Basics of attitudinal data in predictive analysis

Any information that can shed light on how customers think or feel is considered attitudinal data.

When companies put out surveys that ask their customers for feedback and their thoughts about their line of businesses and products, the collected data is an example of attitudinal data.

Attitudinal data has a direct impact on the type of marketing campaign a company can launch. It helps shape and target the message of that campaign. Attitudinal data can help make both the message and the products more relevant to the customers’ needs and wants — allowing the business to serve existing customers better and attract prospective ones.

The limitation of attitudinal data is a certain imperfection: Not everyone objectively answers survey questions, and not everyone provides all the relevant details that shaped their thinking at the time of the survey.

Basics of behavioral data in predictive analysis

Behavioral data derives from what customers do when they interact with the business; it consists mainly of data from sales transactions. Behavioral data tends to be more reliable than attitudinal data because it represents what actually happened.

Businesses know, for example, what products are selling, who is buying them, and how customers are paying for them.

Behavioral data is a by-product of normal operations, so is available to a company at no extra cost. Attitudinal data, on the other hand, requires conducting surveys or commissioning market research to get insights into the minds of the customers.

Attitudinal data is analyzed to understand why customers behave the way they do, and details their views of your company. Behavioral data tells you what is happening and records customers’ real actions. Attitudinal data provides insight into motivations; behavioral data provides the who-did-what — the overall context that led to customers’ particular reactions. Your analysis should include groups for both types of data; they are complementary.

Combining both attitudinal and behavioral data can make your predictive analytics models more accurate by helping you define the segments of your customer base, offer a more personalized customer experience, and identify the drivers behind the business.

Now let’s compare attitudinal and behavioral data.

Characteristics Attitudinal Behavioral
Data Source Customers’ thoughts Customers’ actions
Data Means Collected from surveys Collected from transactions
Data Type Subjective Objective
Data Cost May cost extra No extra cost
Basics of demographic data in predictive analysis

Demographic data comprises information including age, race, marital status, education level, employment status, household income, and location.
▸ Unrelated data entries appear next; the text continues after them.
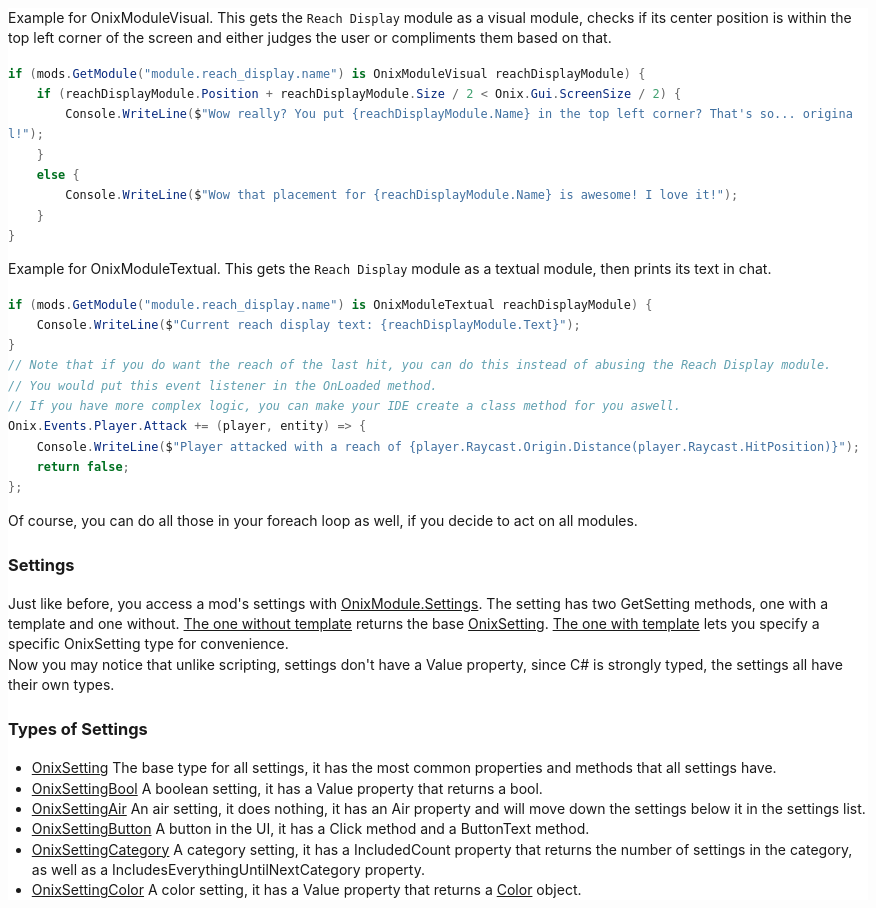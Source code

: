 Example for OnixModuleVisual. This gets the `Reach Display` module as a visual module, checks if its center position is within the top left corner of the screen and either judges the user or compliments them based on that.

```cs
if (mods.GetModule("module.reach_display.name") is OnixModuleVisual reachDisplayModule) {
    if (reachDisplayModule.Position + reachDisplayModule.Size / 2 < Onix.Gui.ScreenSize / 2) {
        Console.WriteLine($"Wow really? You put {reachDisplayModule.Name} in the top left corner? That's so... original!");
    }
    else {
        Console.WriteLine($"Wow that placement for {reachDisplayModule.Name} is awesome! I love it!");
    }
}
```

Example for OnixModuleTextual. This gets the `Reach Display` module as a textual module, then prints its text in chat.

```cs
if (mods.GetModule("module.reach_display.name") is OnixModuleTextual reachDisplayModule) {
    Console.WriteLine($"Current reach display text: {reachDisplayModule.Text}");
}
// Note that if you do want the reach of the last hit, you can do this instead of abusing the Reach Display module.
// You would put this event listener in the OnLoaded method.
// If you have more complex logic, you can make your IDE create a class method for you aswell.
Onix.Events.Player.Attack += (player, entity) => {
    Console.WriteLine($"Player attacked with a reach of {player.Raycast.Origin.Distance(player.Raycast.HitPosition)}");
    return false;
};
```

Of course, you can do all those in your foreach loop as well, if you decide to act on all modules.

### Settings

Just like before, you access a mod's settings with [OnixModule.Settings](xref:OnixRuntime.Api.OnixClient.OnixModule.Settings).
The setting has two GetSetting methods, one with a template and one without.
[The one without template](OnixRuntime.Api.OnixClient.OnixSettingsList.GetSetting) returns the base [OnixSetting](OnixRuntime.Api.OnixClient.OnixSetting).
[The one with template](OnixRuntime.Api.OnixClient.OnixSettingsList.GetSetting[T]) lets you specify a specific OnixSetting type for convenience.
<br>
Now you may notice that unlike scripting, settings don't have a Value property, since C# is strongly typed, the settings all have their own types.

### Types of Settings

- [OnixSetting](xref:OnixRuntime.Api.OnixClient.OnixSetting) The base type for all settings, it has the most common properties and methods that all settings have.
- [OnixSettingBool](xref:OnixRuntime.Api.OnixClient.Settings.OnixSettingBool) A boolean setting, it has a Value property that returns a bool.
- [OnixSettingAir](xref:OnixRuntime.Api.OnixClient.Settings.OnixSettingAir) An air setting, it does nothing, it has an Air property and will move down the settings below it in the settings list.
- [OnixSettingButton](xref:OnixRuntime.Api.OnixClient.Settings.OnixSettingButton) A button in the UI, it has a Click method and a ButtonText method.
- [OnixSettingCategory](xref:OnixRuntime.Api.OnixClient.Settings.OnixSettingCategory) A category setting, it has a IncludedCount property that returns the number of settings in the category, as well as a IncludesEverythingUntilNextCategory
  property.
- [OnixSettingColor](xref:OnixRuntime.Api.OnixClient.Settings.OnixSettingColor) A color setting, it has a Value property that returns a [Color](xref:OnixRuntime.Api.OnixClient.Settings.OnixSettingColor.ValueType) object.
You can get demographic data from the U.S. Census Bureau, other government agencies, or through commercial entities.

The more data you have about your customers, the better the insight you’ll have into identifying specific demographic and market trends as well as how they may affect your business. Measuring the pulse of the demographic trends will enable you to adjust to the changes and better market to, attract, and serve those segments.
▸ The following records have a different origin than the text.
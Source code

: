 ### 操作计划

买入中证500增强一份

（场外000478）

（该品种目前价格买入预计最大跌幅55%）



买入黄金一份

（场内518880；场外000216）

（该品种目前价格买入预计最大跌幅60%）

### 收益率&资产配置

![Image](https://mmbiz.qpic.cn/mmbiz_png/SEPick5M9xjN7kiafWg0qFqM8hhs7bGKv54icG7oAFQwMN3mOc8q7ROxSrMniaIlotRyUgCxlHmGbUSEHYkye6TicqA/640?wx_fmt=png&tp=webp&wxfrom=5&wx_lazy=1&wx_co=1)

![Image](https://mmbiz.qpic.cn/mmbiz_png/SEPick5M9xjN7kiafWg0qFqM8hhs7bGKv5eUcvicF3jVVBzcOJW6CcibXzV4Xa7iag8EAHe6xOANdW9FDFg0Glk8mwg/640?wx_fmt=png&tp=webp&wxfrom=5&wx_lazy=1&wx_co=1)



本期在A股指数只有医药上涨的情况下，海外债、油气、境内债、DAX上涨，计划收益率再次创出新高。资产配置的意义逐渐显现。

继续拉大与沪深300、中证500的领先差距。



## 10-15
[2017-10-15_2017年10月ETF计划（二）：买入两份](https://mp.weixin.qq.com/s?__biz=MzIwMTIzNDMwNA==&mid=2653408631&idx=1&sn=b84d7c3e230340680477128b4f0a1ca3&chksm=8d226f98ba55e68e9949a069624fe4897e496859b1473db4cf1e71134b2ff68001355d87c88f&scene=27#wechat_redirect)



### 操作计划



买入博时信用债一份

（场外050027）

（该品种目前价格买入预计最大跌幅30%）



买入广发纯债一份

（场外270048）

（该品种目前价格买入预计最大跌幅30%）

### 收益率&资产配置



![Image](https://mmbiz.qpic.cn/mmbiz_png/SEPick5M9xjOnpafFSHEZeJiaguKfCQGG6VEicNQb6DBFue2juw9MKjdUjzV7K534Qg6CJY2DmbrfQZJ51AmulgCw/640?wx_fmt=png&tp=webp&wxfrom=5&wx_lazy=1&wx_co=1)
Different segments of the population are interested in different products.

Small businesses catering to specific locations should pay attention to the demographic changes in those locations. All neighbors have witnessed populations changing over time in certain neighborhoods. Businesses must be aware of such changes; they may affect business significantly.

Demographic data, when combined with behavioral and attitudinal data, allows marketers to paint an accurate picture of their current and potential customers, allowing them to increase satisfaction, retention, and acquisition.